# [EXERCISE INSTRUCTIONS]
Leave out the pictures and return every entry exactly as it appears.

(Source records)

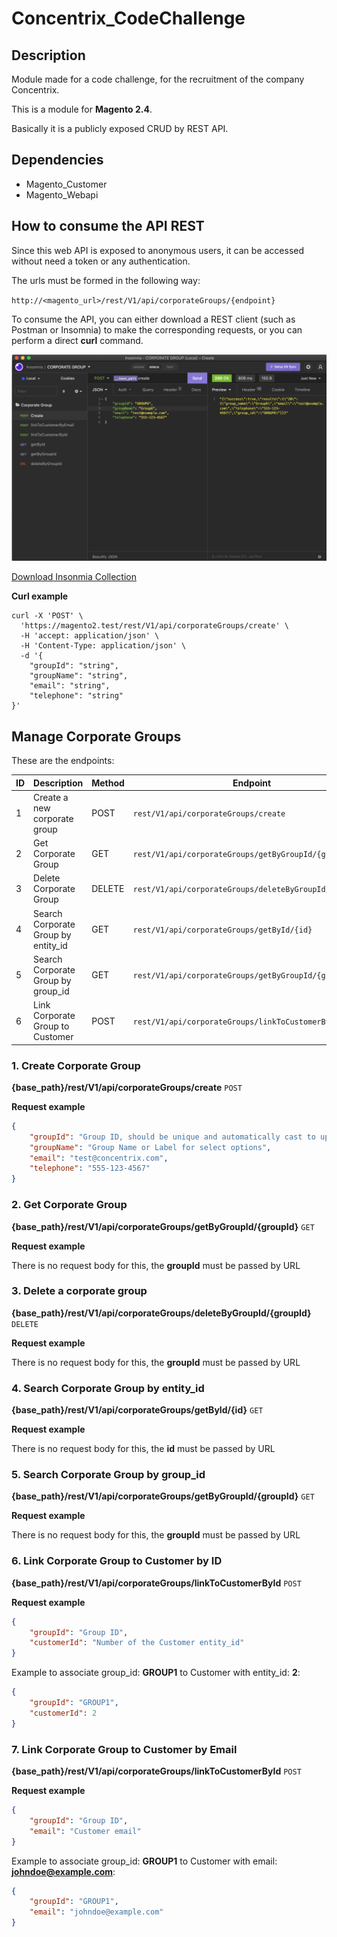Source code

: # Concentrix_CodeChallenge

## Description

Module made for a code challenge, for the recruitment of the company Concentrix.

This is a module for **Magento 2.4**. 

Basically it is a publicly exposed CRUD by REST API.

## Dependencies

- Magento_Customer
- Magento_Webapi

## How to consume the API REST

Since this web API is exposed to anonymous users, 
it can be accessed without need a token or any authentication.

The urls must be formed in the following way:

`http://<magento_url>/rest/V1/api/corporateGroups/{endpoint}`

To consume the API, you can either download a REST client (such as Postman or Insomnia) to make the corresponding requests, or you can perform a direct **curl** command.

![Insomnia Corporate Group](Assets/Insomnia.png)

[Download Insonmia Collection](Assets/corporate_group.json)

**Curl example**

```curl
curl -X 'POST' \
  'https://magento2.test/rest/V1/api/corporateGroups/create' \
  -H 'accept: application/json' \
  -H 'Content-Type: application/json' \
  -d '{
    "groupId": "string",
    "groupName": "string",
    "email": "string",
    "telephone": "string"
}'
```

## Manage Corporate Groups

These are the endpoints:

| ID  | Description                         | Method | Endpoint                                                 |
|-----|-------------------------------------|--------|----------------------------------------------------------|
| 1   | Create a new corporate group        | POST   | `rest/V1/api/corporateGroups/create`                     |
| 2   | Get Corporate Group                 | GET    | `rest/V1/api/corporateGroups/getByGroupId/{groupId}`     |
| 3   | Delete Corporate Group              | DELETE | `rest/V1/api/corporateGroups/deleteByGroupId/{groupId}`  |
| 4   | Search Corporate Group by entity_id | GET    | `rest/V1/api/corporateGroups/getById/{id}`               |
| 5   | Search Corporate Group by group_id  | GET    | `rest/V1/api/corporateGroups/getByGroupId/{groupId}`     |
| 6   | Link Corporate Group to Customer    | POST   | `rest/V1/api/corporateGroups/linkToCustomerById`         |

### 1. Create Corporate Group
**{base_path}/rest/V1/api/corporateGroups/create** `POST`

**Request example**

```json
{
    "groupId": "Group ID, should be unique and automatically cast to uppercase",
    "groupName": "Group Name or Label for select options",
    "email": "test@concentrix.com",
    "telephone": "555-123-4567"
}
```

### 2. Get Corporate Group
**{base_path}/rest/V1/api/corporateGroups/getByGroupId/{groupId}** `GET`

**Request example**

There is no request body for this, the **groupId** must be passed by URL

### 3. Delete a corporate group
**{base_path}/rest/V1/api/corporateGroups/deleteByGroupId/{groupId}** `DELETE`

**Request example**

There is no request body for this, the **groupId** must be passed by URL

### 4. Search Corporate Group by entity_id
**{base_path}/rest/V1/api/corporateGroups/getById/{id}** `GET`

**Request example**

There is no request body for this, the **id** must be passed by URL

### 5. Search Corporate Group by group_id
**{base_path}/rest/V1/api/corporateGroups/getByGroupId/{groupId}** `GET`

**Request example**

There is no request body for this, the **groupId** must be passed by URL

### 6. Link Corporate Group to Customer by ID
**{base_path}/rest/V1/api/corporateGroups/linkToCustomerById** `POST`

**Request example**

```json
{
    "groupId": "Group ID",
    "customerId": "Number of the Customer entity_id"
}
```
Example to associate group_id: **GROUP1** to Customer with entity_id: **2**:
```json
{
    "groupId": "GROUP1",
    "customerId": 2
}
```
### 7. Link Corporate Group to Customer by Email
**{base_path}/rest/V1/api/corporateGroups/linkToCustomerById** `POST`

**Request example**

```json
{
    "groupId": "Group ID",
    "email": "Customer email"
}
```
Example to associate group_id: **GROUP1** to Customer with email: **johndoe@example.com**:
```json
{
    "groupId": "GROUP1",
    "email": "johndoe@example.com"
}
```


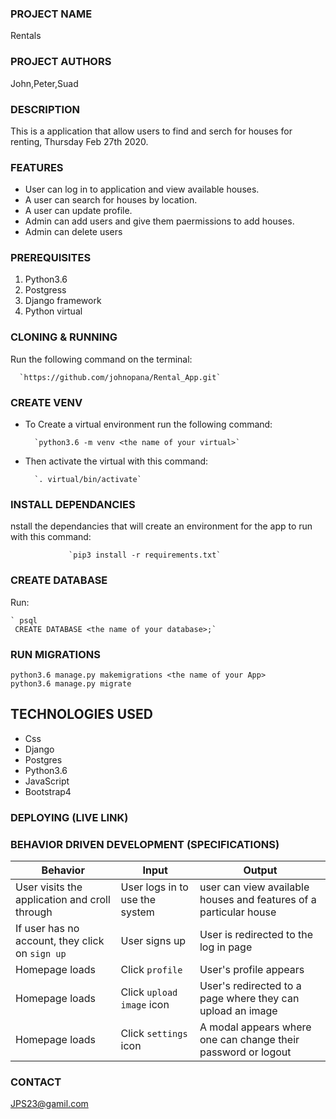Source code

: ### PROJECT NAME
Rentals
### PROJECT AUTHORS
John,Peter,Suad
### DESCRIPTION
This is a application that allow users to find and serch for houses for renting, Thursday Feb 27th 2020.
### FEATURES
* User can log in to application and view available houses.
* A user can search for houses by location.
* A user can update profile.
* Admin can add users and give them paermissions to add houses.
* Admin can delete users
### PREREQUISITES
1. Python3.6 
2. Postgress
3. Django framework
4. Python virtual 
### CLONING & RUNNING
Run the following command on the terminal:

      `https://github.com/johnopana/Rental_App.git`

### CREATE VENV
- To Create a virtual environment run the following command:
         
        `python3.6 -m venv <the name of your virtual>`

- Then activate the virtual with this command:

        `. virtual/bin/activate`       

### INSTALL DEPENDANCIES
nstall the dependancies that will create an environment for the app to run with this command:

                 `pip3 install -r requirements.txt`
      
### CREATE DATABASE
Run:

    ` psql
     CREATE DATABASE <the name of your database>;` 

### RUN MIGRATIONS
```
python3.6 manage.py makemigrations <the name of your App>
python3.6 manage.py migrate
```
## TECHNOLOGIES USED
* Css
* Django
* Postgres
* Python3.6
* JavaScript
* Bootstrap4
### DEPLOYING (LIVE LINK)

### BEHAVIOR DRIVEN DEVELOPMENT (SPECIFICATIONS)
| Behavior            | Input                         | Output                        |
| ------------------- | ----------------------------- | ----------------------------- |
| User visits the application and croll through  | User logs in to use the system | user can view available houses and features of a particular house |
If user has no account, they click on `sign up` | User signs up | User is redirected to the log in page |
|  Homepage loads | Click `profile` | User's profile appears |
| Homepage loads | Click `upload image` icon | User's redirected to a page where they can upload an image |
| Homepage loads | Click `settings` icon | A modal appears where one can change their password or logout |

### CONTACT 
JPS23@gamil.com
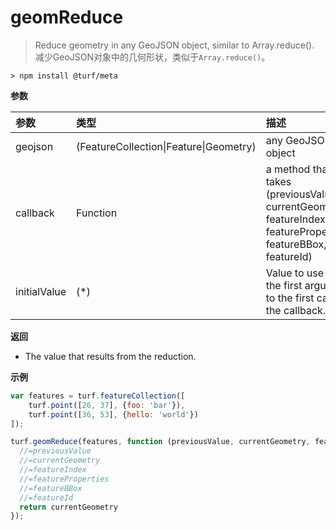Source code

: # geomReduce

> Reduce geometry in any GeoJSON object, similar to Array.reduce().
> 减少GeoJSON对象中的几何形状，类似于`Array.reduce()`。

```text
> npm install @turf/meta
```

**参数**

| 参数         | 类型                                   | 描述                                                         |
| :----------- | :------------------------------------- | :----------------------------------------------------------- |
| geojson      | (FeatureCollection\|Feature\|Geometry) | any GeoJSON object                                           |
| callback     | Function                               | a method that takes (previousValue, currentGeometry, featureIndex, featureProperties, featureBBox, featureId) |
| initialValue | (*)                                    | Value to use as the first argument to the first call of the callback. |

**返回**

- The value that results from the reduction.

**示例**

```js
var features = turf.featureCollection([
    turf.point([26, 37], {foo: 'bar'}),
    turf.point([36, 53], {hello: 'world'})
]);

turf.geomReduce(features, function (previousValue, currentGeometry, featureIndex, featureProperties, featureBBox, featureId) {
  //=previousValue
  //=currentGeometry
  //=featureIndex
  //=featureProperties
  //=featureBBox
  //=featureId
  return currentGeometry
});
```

# [RESULT OF THE EXERCISE]
Source code

: # Concentrix_CodeChallenge

## Description

Module made for a code challenge, for the recruitment of the company Concentrix.

This is a module for **Magento 2.4**. 

Basically it is a publicly exposed CRUD by REST API.

## Dependencies

- Magento_Customer
- Magento_Webapi

## How to consume the API REST

Since this web API is exposed to anonymous users, 
it can be accessed without need a token or any authentication.

The urls must be formed in the following way:

`http://<magento_url>/rest/V1/api/corporateGroups/{endpoint}`

To consume the API, you can either download a REST client (such as Postman or Insomnia) to make the corresponding requests, or you can perform a direct **curl** command.

![Insomnia Corporate Group](Assets/Insomnia.png)

[Download Insonmia Collection](Assets/corporate_group.json)

**Curl example**

```curl
curl -X 'POST' \
  'https://magento2.test/rest/V1/api/corporateGroups/create' \
  -H 'accept: application/json' \
  -H 'Content-Type: application/json' \
  -d '{
    "groupId": "string",
    "groupName": "string",
    "email": "string",
    "telephone": "string"
}'
```

## Manage Corporate Groups

These are the endpoints:

| ID  | Description                         | Method | Endpoint                                                 |
|-----|-------------------------------------|--------|----------------------------------------------------------|
| 1   | Create a new corporate group        | POST   | `rest/V1/api/corporateGroups/create`                     |
| 2   | Get Corporate Group                 | GET    | `rest/V1/api/corporateGroups/getByGroupId/{groupId}`     |
| 3   | Delete Corporate Group              | DELETE | `rest/V1/api/corporateGroups/deleteByGroupId/{groupId}`  |
| 4   | Search Corporate Group by entity_id | GET    | `rest/V1/api/corporateGroups/getById/{id}`               |
| 5   | Search Corporate Group by group_id  | GET    | `rest/V1/api/corporateGroups/getByGroupId/{groupId}`     |
| 6   | Link Corporate Group to Customer    | POST   | `rest/V1/api/corporateGroups/linkToCustomerById`         |

### 1. Create Corporate Group
**{base_path}/rest/V1/api/corporateGroups/create** `POST`

**Request example**

```json
{
    "groupId": "Group ID, should be unique and automatically cast to uppercase",
    "groupName": "Group Name or Label for select options",
    "email": "test@concentrix.com",
    "telephone": "555-123-4567"
}
```

### 2. Get Corporate Group
**{base_path}/rest/V1/api/corporateGroups/getByGroupId/{groupId}** `GET`

**Request example**

There is no request body for this, the **groupId** must be passed by URL

### 3. Delete a corporate group
**{base_path}/rest/V1/api/corporateGroups/deleteByGroupId/{groupId}** `DELETE`

**Request example**

There is no request body for this, the **groupId** must be passed by URL

### 4. Search Corporate Group by entity_id
**{base_path}/rest/V1/api/corporateGroups/getById/{id}** `GET`

**Request example**

There is no request body for this, the **id** must be passed by URL

### 5. Search Corporate Group by group_id
**{base_path}/rest/V1/api/corporateGroups/getByGroupId/{groupId}** `GET`

**Request example**

There is no request body for this, the **groupId** must be passed by URL

### 6. Link Corporate Group to Customer by ID
**{base_path}/rest/V1/api/corporateGroups/linkToCustomerById** `POST`

**Request example**

```json
{
    "groupId": "Group ID",
    "customerId": "Number of the Customer entity_id"
}
```
Example to associate group_id: **GROUP1** to Customer with entity_id: **2**:
```json
{
    "groupId": "GROUP1",
    "customerId": 2
}
```
### 7. Link Corporate Group to Customer by Email
**{base_path}/rest/V1/api/corporateGroups/linkToCustomerById** `POST`

**Request example**

```json
{
    "groupId": "Group ID",
    "email": "Customer email"
}
```
Example to associate group_id: **GROUP1** to Customer with email: **johndoe@example.com**:
```json
{
    "groupId": "GROUP1",
    "email": "johndoe@example.com"
}
```


Source code

: ### PROJECT NAME
Rentals
### PROJECT AUTHORS
John,Peter,Suad
### DESCRIPTION
This is a application that allow users to find and serch for houses for renting, Thursday Feb 27th 2020.
### FEATURES
* User can log in to application and view available houses.
* A user can search for houses by location.
* A user can update profile.
* Admin can add users and give them paermissions to add houses.
* Admin can delete users
### PREREQUISITES
1. Python3.6 
2. Postgress
3. Django framework
4. Python virtual 
### CLONING & RUNNING
Run the following command on the terminal:

      `https://github.com/johnopana/Rental_App.git`

### CREATE VENV
- To Create a virtual environment run the following command:
         
        `python3.6 -m venv <the name of your virtual>`

- Then activate the virtual with this command:

        `. virtual/bin/activate`       

### INSTALL DEPENDANCIES
nstall the dependancies that will create an environment for the app to run with this command:

                 `pip3 install -r requirements.txt`
      
### CREATE DATABASE
Run:

    ` psql
     CREATE DATABASE <the name of your database>;` 

### RUN MIGRATIONS
```
python3.6 manage.py makemigrations <the name of your App>
python3.6 manage.py migrate
```
## TECHNOLOGIES USED
* Css
* Django
* Postgres
* Python3.6
* JavaScript
* Bootstrap4
### DEPLOYING (LIVE LINK)

### BEHAVIOR DRIVEN DEVELOPMENT (SPECIFICATIONS)
| Behavior            | Input                         | Output                        |
| ------------------- | ----------------------------- | ----------------------------- |
| User visits the application and croll through  | User logs in to use the system | user can view available houses and features of a particular house |
If user has no account, they click on `sign up` | User signs up | User is redirected to the log in page |
|  Homepage loads | Click `profile` | User's profile appears |
| Homepage loads | Click `upload image` icon | User's redirected to a page where they can upload an image |
| Homepage loads | Click `settings` icon | A modal appears where one can change their password or logout |

### CONTACT 
JPS23@gamil.com
Source code

: # geomReduce

> Reduce geometry in any GeoJSON object, similar to Array.reduce().
> 减少GeoJSON对象中的几何形状，类似于`Array.reduce()`。

```text
> npm install @turf/meta
```

**参数**

| 参数         | 类型                                   | 描述                                                         |
| :----------- | :------------------------------------- | :----------------------------------------------------------- |
| geojson      | (FeatureCollection\|Feature\|Geometry) | any GeoJSON object                                           |
| callback     | Function                               | a method that takes (previousValue, currentGeometry, featureIndex, featureProperties, featureBBox, featureId) |
| initialValue | (*)                                    | Value to use as the first argument to the first call of the callback. |

**返回**

- The value that results from the reduction.

**示例**

```js
var features = turf.featureCollection([
    turf.point([26, 37], {foo: 'bar'}),
    turf.point([36, 53], {hello: 'world'})
]);

turf.geomReduce(features, function (previousValue, currentGeometry, featureIndex, featureProperties, featureBBox, featureId) {
  //=previousValue
  //=currentGeometry
  //=featureIndex
  //=featureProperties
  //=featureBBox
  //=featureId
  return currentGeometry
});
```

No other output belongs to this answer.